━━━ RECORDS ━━━

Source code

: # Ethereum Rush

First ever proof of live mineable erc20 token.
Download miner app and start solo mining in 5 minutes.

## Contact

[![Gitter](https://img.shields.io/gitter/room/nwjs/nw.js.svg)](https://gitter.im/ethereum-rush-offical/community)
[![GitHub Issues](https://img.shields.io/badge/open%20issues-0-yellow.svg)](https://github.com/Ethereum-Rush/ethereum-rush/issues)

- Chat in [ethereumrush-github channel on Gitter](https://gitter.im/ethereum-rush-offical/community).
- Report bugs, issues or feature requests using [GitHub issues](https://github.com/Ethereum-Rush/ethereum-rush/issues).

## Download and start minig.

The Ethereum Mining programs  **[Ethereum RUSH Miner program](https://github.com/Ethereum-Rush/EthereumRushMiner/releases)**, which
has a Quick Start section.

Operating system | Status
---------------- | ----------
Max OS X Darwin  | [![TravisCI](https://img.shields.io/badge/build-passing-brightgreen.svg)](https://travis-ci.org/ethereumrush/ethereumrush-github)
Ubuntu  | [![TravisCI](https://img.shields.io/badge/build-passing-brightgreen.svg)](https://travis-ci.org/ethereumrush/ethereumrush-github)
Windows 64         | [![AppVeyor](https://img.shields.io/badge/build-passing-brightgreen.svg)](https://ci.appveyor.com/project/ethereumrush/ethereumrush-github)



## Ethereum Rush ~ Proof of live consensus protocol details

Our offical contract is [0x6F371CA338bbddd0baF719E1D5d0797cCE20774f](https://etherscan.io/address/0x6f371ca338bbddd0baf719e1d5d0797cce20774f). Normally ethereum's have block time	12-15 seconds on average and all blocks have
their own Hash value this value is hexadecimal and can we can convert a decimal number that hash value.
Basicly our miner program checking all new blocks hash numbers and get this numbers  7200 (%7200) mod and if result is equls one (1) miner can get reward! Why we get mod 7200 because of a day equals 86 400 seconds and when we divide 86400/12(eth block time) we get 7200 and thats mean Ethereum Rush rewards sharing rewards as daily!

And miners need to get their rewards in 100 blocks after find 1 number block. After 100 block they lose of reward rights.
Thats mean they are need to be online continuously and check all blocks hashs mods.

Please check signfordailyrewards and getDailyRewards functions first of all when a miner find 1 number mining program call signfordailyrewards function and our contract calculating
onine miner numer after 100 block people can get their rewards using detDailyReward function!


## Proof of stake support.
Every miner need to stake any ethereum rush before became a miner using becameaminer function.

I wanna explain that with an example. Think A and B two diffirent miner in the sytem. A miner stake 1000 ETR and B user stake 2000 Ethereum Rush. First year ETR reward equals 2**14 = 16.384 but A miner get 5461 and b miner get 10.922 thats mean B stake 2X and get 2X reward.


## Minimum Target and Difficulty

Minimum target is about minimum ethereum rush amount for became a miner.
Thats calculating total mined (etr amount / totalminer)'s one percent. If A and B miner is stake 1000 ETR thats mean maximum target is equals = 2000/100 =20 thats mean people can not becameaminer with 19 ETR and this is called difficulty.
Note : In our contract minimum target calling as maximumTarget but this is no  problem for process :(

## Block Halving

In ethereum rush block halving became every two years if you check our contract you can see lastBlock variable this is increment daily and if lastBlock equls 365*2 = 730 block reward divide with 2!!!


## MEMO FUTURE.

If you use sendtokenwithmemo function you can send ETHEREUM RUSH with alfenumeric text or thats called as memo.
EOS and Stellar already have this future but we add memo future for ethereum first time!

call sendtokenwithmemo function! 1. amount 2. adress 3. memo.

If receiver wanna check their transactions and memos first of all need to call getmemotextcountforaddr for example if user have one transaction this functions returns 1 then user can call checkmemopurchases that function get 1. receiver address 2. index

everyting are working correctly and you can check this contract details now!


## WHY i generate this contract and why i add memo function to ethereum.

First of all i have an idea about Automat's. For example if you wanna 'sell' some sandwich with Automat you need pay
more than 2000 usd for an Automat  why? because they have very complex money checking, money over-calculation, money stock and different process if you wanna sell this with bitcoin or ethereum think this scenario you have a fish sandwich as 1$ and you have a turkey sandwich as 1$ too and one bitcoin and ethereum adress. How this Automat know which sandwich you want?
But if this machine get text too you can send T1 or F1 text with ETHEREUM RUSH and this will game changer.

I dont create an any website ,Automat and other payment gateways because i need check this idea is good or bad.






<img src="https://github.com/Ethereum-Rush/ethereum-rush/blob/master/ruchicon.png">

━━━
━━━ RECORDS ━━━

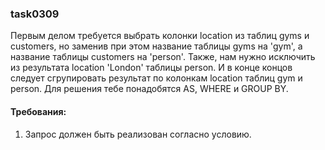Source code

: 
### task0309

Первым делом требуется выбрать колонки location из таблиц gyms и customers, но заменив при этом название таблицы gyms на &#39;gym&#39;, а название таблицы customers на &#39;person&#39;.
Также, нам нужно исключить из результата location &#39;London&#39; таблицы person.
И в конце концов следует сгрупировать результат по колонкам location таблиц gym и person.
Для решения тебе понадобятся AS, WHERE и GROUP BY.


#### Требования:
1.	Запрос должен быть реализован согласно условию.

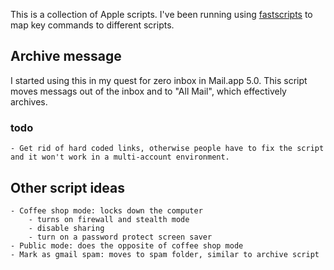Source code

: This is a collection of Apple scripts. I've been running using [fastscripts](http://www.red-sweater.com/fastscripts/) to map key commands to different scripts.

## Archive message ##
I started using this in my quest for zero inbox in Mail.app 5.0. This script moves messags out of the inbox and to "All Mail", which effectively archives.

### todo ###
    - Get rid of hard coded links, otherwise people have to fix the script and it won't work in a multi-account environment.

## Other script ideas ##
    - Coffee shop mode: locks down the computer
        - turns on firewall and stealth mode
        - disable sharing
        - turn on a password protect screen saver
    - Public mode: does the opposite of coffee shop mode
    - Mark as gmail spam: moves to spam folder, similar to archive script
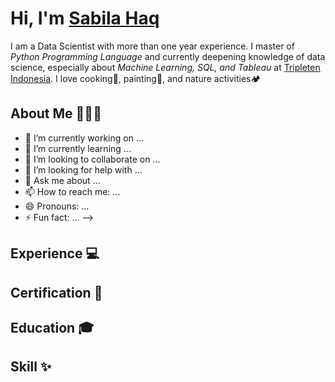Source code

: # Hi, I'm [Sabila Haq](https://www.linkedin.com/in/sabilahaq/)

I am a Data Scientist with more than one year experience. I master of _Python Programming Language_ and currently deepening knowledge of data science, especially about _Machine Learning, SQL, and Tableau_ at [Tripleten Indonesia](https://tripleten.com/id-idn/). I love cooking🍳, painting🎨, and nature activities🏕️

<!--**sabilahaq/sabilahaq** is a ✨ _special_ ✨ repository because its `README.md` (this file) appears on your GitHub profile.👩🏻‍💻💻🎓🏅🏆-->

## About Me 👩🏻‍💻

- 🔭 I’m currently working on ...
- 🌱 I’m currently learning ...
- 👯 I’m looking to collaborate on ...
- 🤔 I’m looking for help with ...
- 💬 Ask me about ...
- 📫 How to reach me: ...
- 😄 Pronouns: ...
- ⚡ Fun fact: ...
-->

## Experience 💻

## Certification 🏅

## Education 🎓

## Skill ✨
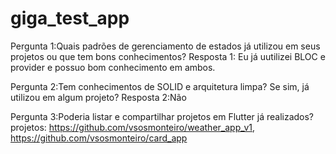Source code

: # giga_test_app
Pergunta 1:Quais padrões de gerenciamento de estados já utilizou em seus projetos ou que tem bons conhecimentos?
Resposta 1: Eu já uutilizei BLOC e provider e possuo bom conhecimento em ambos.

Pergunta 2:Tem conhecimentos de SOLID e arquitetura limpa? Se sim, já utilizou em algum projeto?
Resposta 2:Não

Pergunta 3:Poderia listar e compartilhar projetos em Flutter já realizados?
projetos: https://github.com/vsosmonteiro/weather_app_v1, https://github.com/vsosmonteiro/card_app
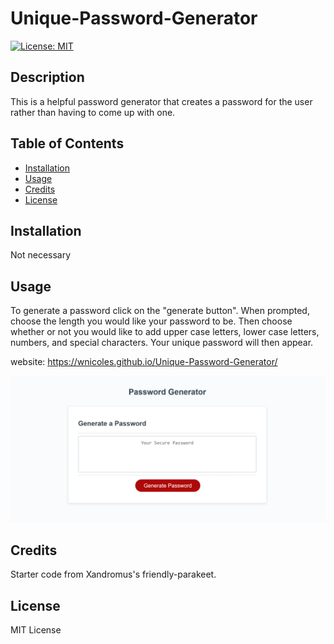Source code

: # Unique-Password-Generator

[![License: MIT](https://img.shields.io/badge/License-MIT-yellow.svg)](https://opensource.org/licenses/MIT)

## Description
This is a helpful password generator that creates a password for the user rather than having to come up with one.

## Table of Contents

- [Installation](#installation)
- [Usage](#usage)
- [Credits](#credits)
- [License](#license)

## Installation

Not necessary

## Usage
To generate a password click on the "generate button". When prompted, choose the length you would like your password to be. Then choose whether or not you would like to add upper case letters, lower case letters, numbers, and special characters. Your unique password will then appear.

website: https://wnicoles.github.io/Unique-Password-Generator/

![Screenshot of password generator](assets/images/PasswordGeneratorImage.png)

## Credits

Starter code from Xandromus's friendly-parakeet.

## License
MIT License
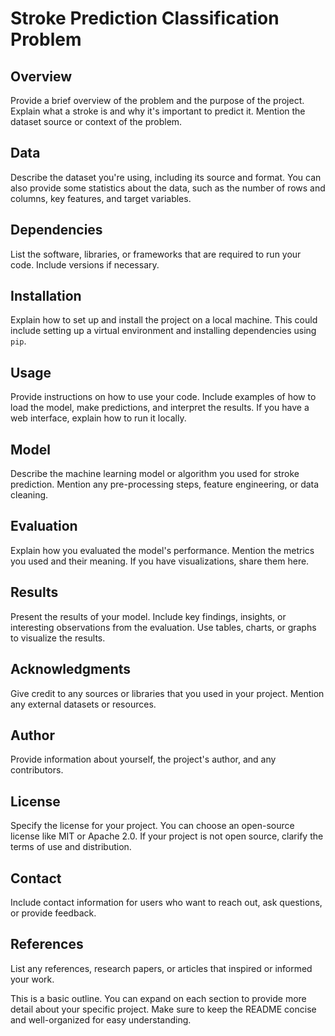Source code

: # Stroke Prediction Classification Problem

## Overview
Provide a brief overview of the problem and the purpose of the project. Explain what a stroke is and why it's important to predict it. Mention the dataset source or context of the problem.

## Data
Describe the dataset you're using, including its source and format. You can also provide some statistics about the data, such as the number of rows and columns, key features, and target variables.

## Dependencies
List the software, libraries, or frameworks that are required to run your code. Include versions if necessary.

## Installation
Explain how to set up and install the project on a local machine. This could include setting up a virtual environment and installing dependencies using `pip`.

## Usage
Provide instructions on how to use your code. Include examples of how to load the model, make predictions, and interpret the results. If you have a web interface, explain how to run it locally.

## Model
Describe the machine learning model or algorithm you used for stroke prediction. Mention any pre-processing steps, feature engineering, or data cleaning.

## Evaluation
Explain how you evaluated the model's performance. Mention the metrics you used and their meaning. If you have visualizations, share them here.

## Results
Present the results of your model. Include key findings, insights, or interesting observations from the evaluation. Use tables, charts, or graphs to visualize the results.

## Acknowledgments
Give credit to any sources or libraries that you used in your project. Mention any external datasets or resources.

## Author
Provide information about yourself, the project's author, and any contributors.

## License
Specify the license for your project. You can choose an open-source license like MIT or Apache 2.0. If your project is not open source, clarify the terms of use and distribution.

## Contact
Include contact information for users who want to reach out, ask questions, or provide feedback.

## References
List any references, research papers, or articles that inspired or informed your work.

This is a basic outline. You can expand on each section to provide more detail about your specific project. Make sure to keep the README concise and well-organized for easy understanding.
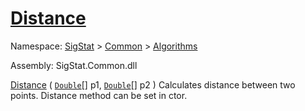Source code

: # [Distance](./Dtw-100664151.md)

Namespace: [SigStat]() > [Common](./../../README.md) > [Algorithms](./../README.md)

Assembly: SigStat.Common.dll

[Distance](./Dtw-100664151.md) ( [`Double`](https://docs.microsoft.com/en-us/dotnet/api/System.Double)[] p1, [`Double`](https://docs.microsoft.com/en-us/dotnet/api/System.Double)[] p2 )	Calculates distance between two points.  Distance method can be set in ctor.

━━━

**PROBLEM DETAILS:** Start with the line above that contains "Thats mean they" and end with the line that contains "First of all i". Write out those lines exactly, and only those.

**TASK OUTPUT:**
Thats mean they are need to be online continuously and check all blocks hashs mods.

Please check signfordailyrewards and getDailyRewards functions first of all when a miner find 1 number mining program call signfordailyrewards function and our contract calculating
onine miner numer after 100 block people can get their rewards using detDailyReward function!


## Proof of stake support.
Every miner need to stake any ethereum rush before became a miner using becameaminer function.

I wanna explain that with an example. Think A and B two diffirent miner in the sytem. A miner stake 1000 ETR and B user stake 2000 Ethereum Rush. First year ETR reward equals 2**14 = 16.384 but A miner get 5461 and b miner get 10.922 thats mean B stake 2X and get 2X reward.


## Minimum Target and Difficulty

Minimum target is about minimum ethereum rush amount for became a miner.
Thats calculating total mined (etr amount / totalminer)'s one percent. If A and B miner is stake 1000 ETR thats mean maximum target is equals = 2000/100 =20 thats mean people can not becameaminer with 19 ETR and this is called difficulty.
Note : In our contract minimum target calling as maximumTarget but this is no  problem for process :(

## Block Halving

In ethereum rush block halving became every two years if you check our contract you can see lastBlock variable this is increment daily and if lastBlock equls 365*2 = 730 block reward divide with 2!!!


## MEMO FUTURE.

If you use sendtokenwithmemo function you can send ETHEREUM RUSH with alfenumeric text or thats called as memo.
EOS and Stellar already have this future but we add memo future for ethereum first time!

call sendtokenwithmemo function! 1. amount 2. adress 3. memo.

If receiver wanna check their transactions and memos first of all need to call getmemotextcountforaddr for example if user have one transaction this functions returns 1 then user can call checkmemopurchases that function get 1. receiver address 2. index

everyting are working correctly and you can check this contract details now!


## WHY i generate this contract and why i add memo function to ethereum.

First of all i have an idea about Automat's. For example if you wanna 'sell' some sandwich with Automat you need pay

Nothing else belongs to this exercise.